French street artist Zevs (pronounced “Zeus,” like the Greek god) fearlessly appropriates logos of corporate companies for messy, irreverent works that he spray-paints in large scale on public walls and lately also shows in galleries. In some cases, his provocative approach has led to rather extreme consequences. In 2009, Zevs was arrested in Hong Kong for spray-painting a Chanel logo onto the side of a Giorgio Armani store. That logo was one of his many so-called “liquidated” images—drippy compositions that appear to melt corporate logos, causing their colors to drip down the wall—and they are just one of his many clever ways of taking on commercial culture.
Now, with Zevs’s “Traffics in Icons” opening at New York’s De Buck Gallery, we spoke with the artist about his arrest, how art might have played a role in the economic downturn, and the ways power is exercised in corporate branding.
You are known for your “liquidations” of logos for companies from Coca Cola to Apple. These satirical pieces are obviously a commentary on consumer culture. What do you hope to accomplish, or what ideas do you want to convey, in these interventions?
The logo is the keystone of a brand’s identity—it interacts with a person’s emotions, serving as an extremely efficient and fast “silent seller.” Logos are meant to be seen, and so when the logos of Chanel or Louis Vuitton are liquidated, it is an attack on a network of signs of identification, social codes, significations, and emotions. By suggesting an opposing force, liquidation recalls overconsumption, the tyranny of advertising and the slang of the appearances. At the same time, it maintains ambivalence. I appropriate a logo, and in doing so, I apply a new aesthetic to its form.
The funny thing is, many companies have re-appropriated my work for their productions.
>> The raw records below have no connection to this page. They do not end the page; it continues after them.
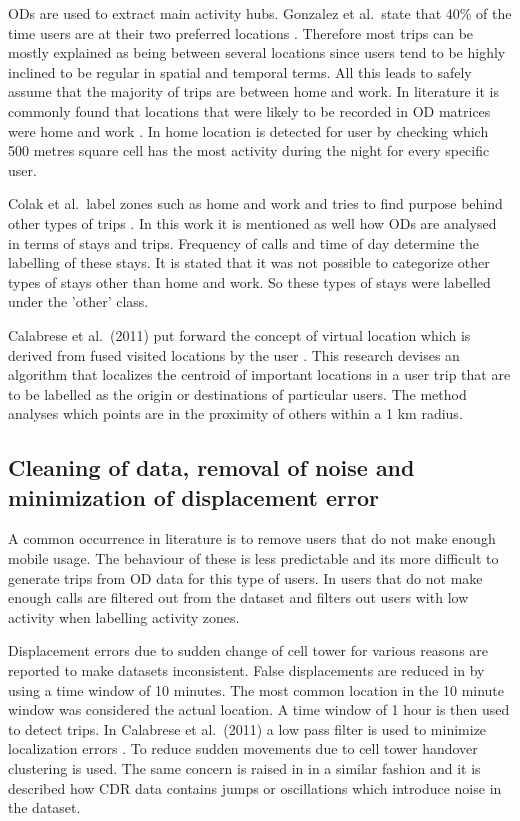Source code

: \documentclass[12pt, a4paper]{report}
\theoremstyle{definition}
\theoremstyle{definition}%
\theoremstyle{definition}%
\theoremstyle{definition}%
\theoremstyle{definition}%
\theoremstyle{definition}%
\begin{document}
ODs are used to extract main activity hubs. Gonzalez et al.\ state that 40\% of the time users are at their two preferred locations \cite{Gonzalez2008}.  Therefore most trips can be mostly explained as being  between several locations since users tend to be highly inclined to be regular in spatial and temporal terms. All this leads to safely assume that the majority of trips are between home and work. In literature it  is commonly found that locations that were likely to be recorded in OD matrices were home and work \cite{Calabrese2011,Colak2015}.  In \cite{Calabrese2011} home location is detected for user by checking which 500 metres square cell has the most activity during the night for every specific user.

Colak et al.\ label zones such as home and work and tries to find purpose behind other types of trips \cite{Colak2015}. In this work it is mentioned as well how ODs are analysed in terms of stays and trips. Frequency of calls and time of day determine the labelling of these stays. It is stated that it was not possible to categorize other types of stays other than home and work. So these types of stays were labelled under the 'other' class.

Calabrese et al.\ (2011) put forward the concept of virtual location which is derived from fused visited locations by the user \cite{Calabrese2011}. This research devises an algorithm that localizes the centroid of important locations in a user trip that are to be labelled as the origin or destinations of particular users. The method analyses which points are in the proximity of others within a 1 km radius. 

 


\subsection{Cleaning of data, removal of noise and minimization of displacement error} \label{subsection: data_processing}
A common occurrence in literature is to remove users that do not make enough mobile usage. The behaviour of these is less predictable and its more difficult to generate trips from OD data for this type of users. In \cite{Toole2015} users that do not make enough calls are filtered out from the dataset and \cite{Colak2015} filters out users with low activity when labelling activity zones.

Displacement errors due to sudden change of cell tower for various reasons are reported to make datasets inconsistent. False displacements are reduced in \cite{Iqbal2014} by using a time window of 10 minutes. The most common location in the 10 minute window was considered the actual location. A time window of 1 hour is then used to detect trips. In Calabrese et al.\ (2011) a low pass filter is used to minimize localization errors \cite{Calabrese2011}. To reduce sudden movements due to cell tower handover clustering is used. The same concern is raised in \cite{Colak2015} in a similar fashion and it is described how CDR data contains jumps or oscillations which introduce noise in the dataset. 
\end{document}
Metaphorically, we can think of this as a loop between poison and antidote, but in reality, as in the spirit of aikido, there is no fight, since it ends just as it starts.
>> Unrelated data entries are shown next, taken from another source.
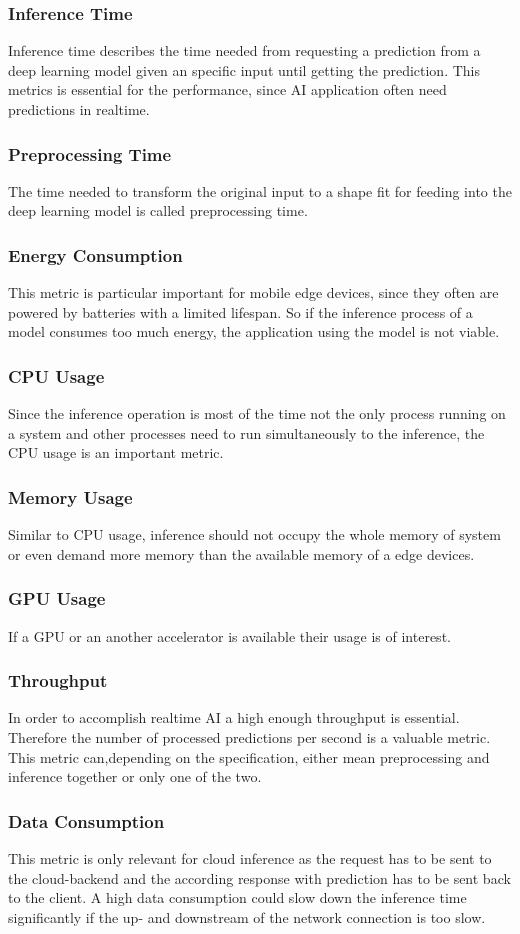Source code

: \subsubsection{Inference Time}
Inference time describes the time needed from requesting a prediction from a deep learning model given an specific input until getting the prediction.
This metrics is essential for the performance, since AI application often need predictions in realtime.
\subsubsection{Preprocessing Time}
The time needed to transform the original input to a shape fit for feeding into the deep learning model is called preprocessing time.
\subsubsection{Energy Consumption}
This metric is particular important for mobile edge devices, since they often are powered by batteries with a limited lifespan. So if the inference process of a model consumes too much energy, the application using the model is not viable.
\subsubsection{CPU Usage}
Since the inference operation is most of the time not the only process running on a system and other processes need to run simultaneously to the inference, the CPU usage is an important metric.
\subsubsection{Memory Usage}
Similar to CPU usage, inference should not occupy the whole memory of system or even demand more memory than the available memory of a edge devices.
\subsubsection{GPU Usage}
If a GPU or an another accelerator is available their usage is of interest.
\subsubsection{Throughput}
In order to accomplish realtime AI a high enough throughput is essential. Therefore the number of processed predictions per second is a valuable metric. This metric can,depending on the specification, either mean preprocessing and inference together or only one of the two.
\subsubsection{Data Consumption}
This metric is only relevant for cloud inference as the request has to be sent to the cloud-backend and the according response with prediction has to be sent back to the client. A high data consumption could slow down the inference time significantly if the up- and downstream of the network connection is too slow. 

\endinput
In the past few years, your liquidations have become more political. In the years following the global economic collapse, you “melted” the logos of Lehman Brothers and Goldman Sachs, two financial firms that prominently contributed to the downturn. What led you to tackle these banks in your art?
I consider artistic expression to be an opposing force based on power of itself. I reverse the power to change the flow at my advantage. When I liquidated the image of UBS in Zurich, or the biggest financial firms in New York, it was a way of reacting to a society of signs and and its compulsion to consume. The liquidated logos deal with public and private realms within society while also confronting what art represents and its relationship to consumption.
How do you see the contemporary art world interacting with the worlds of luxury and high finance that you critique in your work?
I think the art world is increasingly intertwined with fashion and luxury due to the frequency of trends and big brand names. The art world is also mixed up in the financial market because its investors buy art. In ways, the work of artists feeds this growing market. I consider criticism in art to be like the core of fruit. A work of art without a core will only survive a short period until it is destroyed by the material of its work.
The series of liquidated logos, particularly of luxury and finance brands, depict the correlation of these three worlds. These superlogos lose their force when they are appropriated in art, just like Superman with Kryptonite.
In addition to appropriating corporate logos, your liquidations sometimes borrow from art history, transposing the Louis Vuitton logo onto da Vinci’s Vitruvian Man, for example. What draws you to working in this classical context?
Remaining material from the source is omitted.